**Work order:**
Go through the material below, tally each line containing "tasks", and write the tally alone.

**Study material:**
****************************************
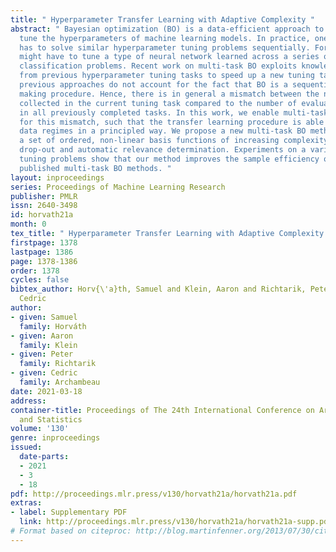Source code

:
 ```yaml
---
title: " Hyperparameter Transfer Learning with Adaptive Complexity "
abstract: " Bayesian optimization (BO) is a data-efficient approach to automatically
  tune the hyperparameters of machine learning models. In practice, one frequently
  has to solve similar hyperparameter tuning problems sequentially. For example, one
  might have to tune a type of neural network learned across a series of different
  classification problems. Recent work on multi-task BO exploits knowledge gained
  from previous hyperparameter tuning tasks to speed up a new tuning task. However,
  previous approaches do not account for the fact that BO is a sequential decision
  making procedure. Hence, there is in general a mismatch between the number of evaluations
  collected in the current tuning task compared to the number of evaluations accumulated
  in all previously completed tasks. In this work, we enable multi-task BO to compensate
  for this mismatch, such that the transfer learning procedure is able to handle different
  data regimes in a principled way. We propose a new multi-task BO method that learns
  a set of ordered, non-linear basis functions of increasing complexity via nested
  drop-out and automatic relevance determination. Experiments on a variety of hyperparameter
  tuning problems show that our method improves the sample efficiency of recently
  published multi-task BO methods. "
layout: inproceedings
series: Proceedings of Machine Learning Research
publisher: PMLR
issn: 2640-3498
id: horvath21a
month: 0
tex_title: " Hyperparameter Transfer Learning with Adaptive Complexity "
firstpage: 1378
lastpage: 1386
page: 1378-1386
order: 1378
cycles: false
bibtex_author: Horv{\'a}th, Samuel and Klein, Aaron and Richtarik, Peter and Archambeau,
  Cedric
author:
- given: Samuel
  family: Horváth
- given: Aaron
  family: Klein
- given: Peter
  family: Richtarik
- given: Cedric
  family: Archambeau
date: 2021-03-18
address: 
container-title: Proceedings of The 24th International Conference on Artificial Intelligence
  and Statistics
volume: '130'
genre: inproceedings
issued:
  date-parts:
  - 2021
  - 3
  - 18
pdf: http://proceedings.mlr.press/v130/horvath21a/horvath21a.pdf
extras:
- label: Supplementary PDF
  link: http://proceedings.mlr.press/v130/horvath21a/horvath21a-supp.pdf
# Format based on citeproc: http://blog.martinfenner.org/2013/07/30/citeproc-yaml-for-bibliographies/
---
```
****************************************
**Solution to this task:**
2